Regarding the integration of social buffering and fear learning, there is ample evidence in rodents that social buffering has profound effects on the fear system throughout the lifespan. For example, early in development when the organism is wholly dependent on adult care, maternal presence blocks pups’ fear learning, presumably to prevent pups from learning to fear the mother or nest (Moriceau, Roth, & Sullivan, 2010). The neural mechanism for this inhibition of fear learning is maternal social buffering blockade of amygdala plasticity (Moriceau & Sullivan, 2006; Shionoya, Moriceau, Bradstock, & Sullivan, 2007). Maternal presence can also alter the development of the PFC. The social source of social buffering also changes: while social buffering cues learned in early life remain important, the effectiveness becomes attenuated and conspecifics gain importance (i.e., cage mates and reproductive partners, Kikusui et al., 2006). While social buffering effects mediated by the amygdala appear consistent during development, the assessment of other brain areas involved in stress reduction and fear has received little attention (Sevelinges et al., 2007, 2011; Sevelinges, Sullivan, Messaoudi, & Mouly, 2008). What is not known and rarely studied is whether this type of integration of social buffering and fear learning holds true in humans and other primates and what implications it has on understanding the basic mechanisms of fear in our highly social species.

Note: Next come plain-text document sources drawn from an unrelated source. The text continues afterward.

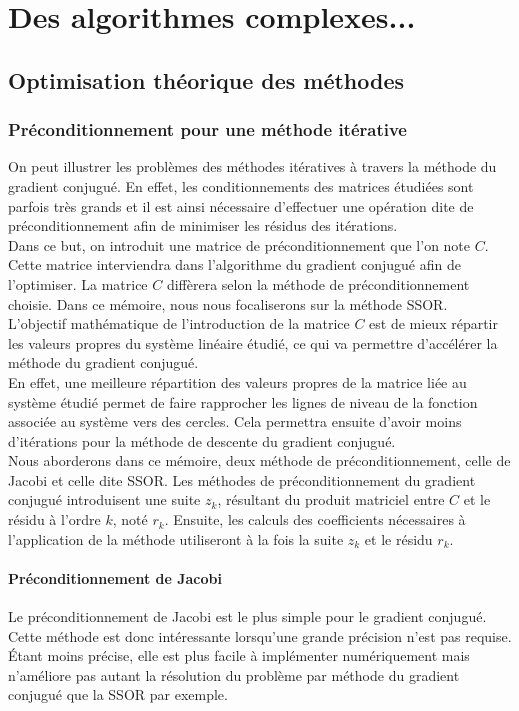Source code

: \chapter{Des algorithmes complexes...}
\section{Optimisation théorique des méthodes}
\subsection{Préconditionnement pour une méthode itérative}

On peut illustrer les problèmes des méthodes itératives à travers la méthode du gradient conjugué. En effet, les conditionnements des matrices étudiées sont parfois très grands et il est ainsi nécessaire d'effectuer une opération dite de préconditionnement afin de minimiser les résidus des itérations.\\

Dans ce but, on introduit une matrice de préconditionnement que l'on note $C$. Cette matrice interviendra dans l'algorithme du gradient conjugué afin de l'optimiser. La matrice $C$ diffèrera selon la méthode de préconditionnement choisie. Dans ce mémoire, nous nous focaliserons sur la méthode SSOR. \\

L'objectif mathématique de l'introduction de la matrice $C$ est de mieux répartir les valeurs propres du système linéaire étudié, ce qui va permettre d'accélérer la méthode du gradient conjugué. \\

En effet, une meilleure répartition des valeurs propres de la matrice liée au système étudié permet de faire rapprocher les lignes de niveau de la fonction associée au système vers des cercles. Cela permettra ensuite d'avoir moins d'itérations pour la méthode de descente du gradient conjugué.\\

Nous aborderons dans ce mémoire, deux méthode de préconditionnement, celle de Jacobi et celle dite SSOR. Les méthodes de préconditionnement du gradient conjugué introduisent une suite $z_k$, résultant du produit matriciel entre $C$ et le résidu à l'ordre $k$, noté $r_k$. Ensuite, les calculs des coefficients nécessaires à l'application de la méthode utiliseront à la fois la suite $z_k$ et le résidu $r_k$. 
\subsubsection{Préconditionnement de Jacobi}
Le préconditionnement de Jacobi est le plus simple pour le gradient conjugué. Cette méthode est donc intéressante lorsqu'une grande précision n'est pas requise. Étant moins précise, elle est plus facile à  implémenter numériquement mais n'améliore pas autant la résolution du problème par méthode du gradient conjugué que la SSOR par exemple.\\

DEVELOPMENTAL SWITCHES IN FEAR LEARNING AND STRESS BUFFERING

There is emerging evidence of developmental switches or transition points in the neurobiology underlying fear behaviors (e.g., amygdala–PFC circuitry) that have been identified in rodents, monkeys, and humans (Gabard-Durnam et al., 2014; Gee et al., 2013; Moriceau & Sullivan, 2006; Morin et al., 2015). The neurobiology of these switch/transition points is poorly understood, but they seem to coincide with increasing independence from caregivers. In humans, there is emerging evidence of developmental switch points when parental social buffering may cease to be effective in reducing stress responses. For example, during adolescence (Hostinar et al., 2015), associated with the midpoint in pubertal development (Doom, Hostinar, VanZomeren-Dohn, & Gunnar, 2015), parental social buffering becomes less potent. Whether peers or other conspecifics become more potent in buffering stress and emotions at that point is not yet known.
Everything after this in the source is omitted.